## [ACTIVITY]
Once the line containing "## 📁 pol / Proof of Liquidity Updates" is located, output it and every line after it through the end of the records, exactly as written and nothing else.

## [PROVIDED ENTRIES]
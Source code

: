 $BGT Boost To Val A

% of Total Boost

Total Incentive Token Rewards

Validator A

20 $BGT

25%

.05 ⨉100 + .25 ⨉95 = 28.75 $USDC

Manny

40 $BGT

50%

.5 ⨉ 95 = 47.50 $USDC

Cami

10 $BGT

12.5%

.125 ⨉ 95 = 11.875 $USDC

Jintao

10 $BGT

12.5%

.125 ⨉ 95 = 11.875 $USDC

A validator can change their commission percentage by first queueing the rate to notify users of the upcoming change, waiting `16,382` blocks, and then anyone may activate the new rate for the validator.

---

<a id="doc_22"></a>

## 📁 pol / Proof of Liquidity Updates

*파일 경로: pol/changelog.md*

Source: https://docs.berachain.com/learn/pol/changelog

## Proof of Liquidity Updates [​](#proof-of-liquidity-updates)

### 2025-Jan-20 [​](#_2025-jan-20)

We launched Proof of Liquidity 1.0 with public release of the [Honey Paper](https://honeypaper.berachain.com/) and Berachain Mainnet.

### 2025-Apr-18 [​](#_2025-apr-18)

## [RESPONSE]
## 📁 pol / Proof of Liquidity Updates

*파일 경로: pol/changelog.md*

Source: https://docs.berachain.com/learn/pol/changelog

## Proof of Liquidity Updates [​](#proof-of-liquidity-updates)

### 2025-Jan-20 [​](#_2025-jan-20)

We launched Proof of Liquidity 1.0 with public release of the [Honey Paper](https://honeypaper.berachain.com/) and Berachain Mainnet.

### 2025-Apr-18 [​](#_2025-apr-18)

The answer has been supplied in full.